25Nov Well finally the gang got to go to Fonda Del Che. A bar covered in Che Guevara memorabilia. Of course I am going to love this. As I am now in my 3rd of Che´s diaries. There was an excellent guitarist playing Trova. I preferred it there than El Cuartito but the atmosphere is good in both. So will have to go more often.

27Nov
Well as we have so many Americans staying at the hostel we decided to cook a dinner there for all guests. However, turns out the oven doesn’t work. So that put paid to that. There is an organisation here called Quetzaltrekkers. This is a totally volunteer organisation that organises hikes for tourists in quetzaltenango(Xela). They also organise benefit dinners etc. All the money except for the director’s salary, goes to a school for street kids or kids that need to be schooled but cant be in their own home villages so have to stay at the school midweek. All the volunteers work for free. So we decided to go there for thanksgiving dinner and give our money to a good cause. We had a lovely evening, the food was great even though there wasn’t a turkey in sight. All vegetarian food. Although, for those used to pumpkin pie, there were a few complaints as to the quality.

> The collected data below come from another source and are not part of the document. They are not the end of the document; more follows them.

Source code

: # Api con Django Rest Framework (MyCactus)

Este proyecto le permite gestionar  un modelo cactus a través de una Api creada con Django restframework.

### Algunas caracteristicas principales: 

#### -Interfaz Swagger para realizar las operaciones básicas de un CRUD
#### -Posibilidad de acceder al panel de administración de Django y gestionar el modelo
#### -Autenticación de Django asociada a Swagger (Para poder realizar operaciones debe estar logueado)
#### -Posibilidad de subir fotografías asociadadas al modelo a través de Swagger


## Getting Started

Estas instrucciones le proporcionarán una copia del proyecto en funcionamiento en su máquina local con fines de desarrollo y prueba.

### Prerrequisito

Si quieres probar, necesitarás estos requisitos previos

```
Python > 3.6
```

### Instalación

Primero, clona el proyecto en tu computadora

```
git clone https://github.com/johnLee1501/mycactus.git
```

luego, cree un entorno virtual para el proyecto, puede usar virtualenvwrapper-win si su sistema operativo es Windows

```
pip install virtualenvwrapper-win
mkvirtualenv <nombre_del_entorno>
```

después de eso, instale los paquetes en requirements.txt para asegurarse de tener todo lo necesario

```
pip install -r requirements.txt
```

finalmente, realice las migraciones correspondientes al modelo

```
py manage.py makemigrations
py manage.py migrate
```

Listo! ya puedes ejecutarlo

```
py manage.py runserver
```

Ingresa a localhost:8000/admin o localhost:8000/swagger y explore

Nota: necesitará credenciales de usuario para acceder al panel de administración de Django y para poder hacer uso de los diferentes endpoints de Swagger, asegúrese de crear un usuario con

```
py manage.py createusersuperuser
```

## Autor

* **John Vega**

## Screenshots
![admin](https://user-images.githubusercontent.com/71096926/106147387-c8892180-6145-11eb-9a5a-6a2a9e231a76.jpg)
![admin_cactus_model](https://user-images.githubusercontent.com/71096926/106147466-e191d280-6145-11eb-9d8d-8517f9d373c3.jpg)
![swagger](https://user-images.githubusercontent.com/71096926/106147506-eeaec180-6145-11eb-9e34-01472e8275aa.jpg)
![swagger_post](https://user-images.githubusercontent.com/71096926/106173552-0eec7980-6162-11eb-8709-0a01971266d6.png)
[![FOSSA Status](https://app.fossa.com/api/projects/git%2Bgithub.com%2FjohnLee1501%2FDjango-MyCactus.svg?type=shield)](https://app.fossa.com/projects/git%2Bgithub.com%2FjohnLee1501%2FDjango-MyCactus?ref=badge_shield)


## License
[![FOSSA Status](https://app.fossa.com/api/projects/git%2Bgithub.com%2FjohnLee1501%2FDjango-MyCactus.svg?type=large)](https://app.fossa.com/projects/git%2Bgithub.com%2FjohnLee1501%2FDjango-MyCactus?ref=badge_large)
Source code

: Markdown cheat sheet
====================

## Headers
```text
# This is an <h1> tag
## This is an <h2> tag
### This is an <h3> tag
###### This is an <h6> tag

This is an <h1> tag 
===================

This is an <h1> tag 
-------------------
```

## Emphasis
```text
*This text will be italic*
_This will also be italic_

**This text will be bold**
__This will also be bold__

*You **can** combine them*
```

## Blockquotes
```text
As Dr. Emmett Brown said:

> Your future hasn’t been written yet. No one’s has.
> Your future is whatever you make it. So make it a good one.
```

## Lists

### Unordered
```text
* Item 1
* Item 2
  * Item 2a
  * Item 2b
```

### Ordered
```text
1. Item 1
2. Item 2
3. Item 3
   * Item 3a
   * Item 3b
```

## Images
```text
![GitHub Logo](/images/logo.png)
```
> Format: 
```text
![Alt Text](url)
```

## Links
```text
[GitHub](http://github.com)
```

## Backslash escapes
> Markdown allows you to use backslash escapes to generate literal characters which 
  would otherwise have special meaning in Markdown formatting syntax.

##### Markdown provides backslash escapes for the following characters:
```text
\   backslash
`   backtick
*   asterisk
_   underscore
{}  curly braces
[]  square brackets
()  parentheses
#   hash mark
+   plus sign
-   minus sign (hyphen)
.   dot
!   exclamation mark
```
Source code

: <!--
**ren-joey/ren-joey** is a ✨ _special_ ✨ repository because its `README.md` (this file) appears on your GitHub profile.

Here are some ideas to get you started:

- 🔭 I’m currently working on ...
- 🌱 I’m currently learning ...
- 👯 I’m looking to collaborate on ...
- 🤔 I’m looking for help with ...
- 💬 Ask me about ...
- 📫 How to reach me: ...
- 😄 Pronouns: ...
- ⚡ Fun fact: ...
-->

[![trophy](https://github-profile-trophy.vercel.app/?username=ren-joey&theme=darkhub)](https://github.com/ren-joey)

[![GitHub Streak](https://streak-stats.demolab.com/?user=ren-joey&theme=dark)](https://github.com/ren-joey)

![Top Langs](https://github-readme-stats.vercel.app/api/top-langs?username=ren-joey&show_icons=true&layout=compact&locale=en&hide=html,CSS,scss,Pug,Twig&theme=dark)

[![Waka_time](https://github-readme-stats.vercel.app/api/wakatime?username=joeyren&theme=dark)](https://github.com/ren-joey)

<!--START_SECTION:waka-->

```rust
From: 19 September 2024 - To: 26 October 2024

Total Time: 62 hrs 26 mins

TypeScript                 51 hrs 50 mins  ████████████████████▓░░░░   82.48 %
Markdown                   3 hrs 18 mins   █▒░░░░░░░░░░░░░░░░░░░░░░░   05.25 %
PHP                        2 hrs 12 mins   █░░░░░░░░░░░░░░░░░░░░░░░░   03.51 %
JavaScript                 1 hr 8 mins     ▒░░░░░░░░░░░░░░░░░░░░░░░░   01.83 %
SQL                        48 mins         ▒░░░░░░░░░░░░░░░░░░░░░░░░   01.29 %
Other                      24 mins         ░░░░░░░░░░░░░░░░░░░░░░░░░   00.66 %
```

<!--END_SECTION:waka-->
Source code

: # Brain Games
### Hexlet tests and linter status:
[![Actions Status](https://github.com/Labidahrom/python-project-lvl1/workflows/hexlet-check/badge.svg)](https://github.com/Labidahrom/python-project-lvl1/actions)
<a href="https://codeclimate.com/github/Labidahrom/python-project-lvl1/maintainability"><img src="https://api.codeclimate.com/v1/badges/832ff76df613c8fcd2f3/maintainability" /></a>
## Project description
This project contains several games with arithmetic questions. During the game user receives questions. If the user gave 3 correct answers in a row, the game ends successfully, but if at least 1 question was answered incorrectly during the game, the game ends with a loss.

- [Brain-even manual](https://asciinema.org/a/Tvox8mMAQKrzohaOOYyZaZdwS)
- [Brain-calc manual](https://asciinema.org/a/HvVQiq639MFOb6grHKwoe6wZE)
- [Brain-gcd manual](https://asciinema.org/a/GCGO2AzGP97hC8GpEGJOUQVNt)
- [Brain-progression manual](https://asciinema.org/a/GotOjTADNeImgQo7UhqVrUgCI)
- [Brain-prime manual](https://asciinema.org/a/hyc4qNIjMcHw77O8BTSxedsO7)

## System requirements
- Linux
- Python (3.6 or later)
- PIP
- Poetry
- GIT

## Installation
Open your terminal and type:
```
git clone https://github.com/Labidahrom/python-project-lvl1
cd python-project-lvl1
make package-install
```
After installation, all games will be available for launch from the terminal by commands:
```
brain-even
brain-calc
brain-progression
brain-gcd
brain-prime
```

I met one volunteer, an Irish girl some time back. She came over with some extra helpings of garlic mashed potatoes to all us Irish. It was so sweet and funny. So being the good Irish cailin I am, I managed another large helping. They were sooooo good.
We all then went to La Parranda for some 80s/90s music which disappointed. But Matt and I ended up talking to this really cool American girl one age with me and had a laugh. Laurie is a photographer and has moved to Xela indefinitely.

28Nov.
We all went to La Rumba. Best salsa club in town, well in my opinion. Got to dance with one of the teachers, Byron, from a Spanish school. A great dancer even if he was a foot smaller than I. A real sweetie though. Had a dance with Andrew, he is really good. Matt and I tried to dance a few dances but we hit the meringue or some other type of dance and failed miserably, oh well next time.
29Nov
There was protest against violence, kidnappings and extortion today in Xela. There was a good turn out. Many all in white as they had been asked to and had been given white t-shirts by the ex-guerrilla radio that is still in existence since the war years. About 14 or so taxi drivers were involved. All with messages, written on their cars.I listened to the speeches and was able to understand a lot, especially the priests, as they are used to speaking in public, and therefore speak more slowly. There was an award given to one child (all of 10 or so years) . She stood up there and spoke like a professional.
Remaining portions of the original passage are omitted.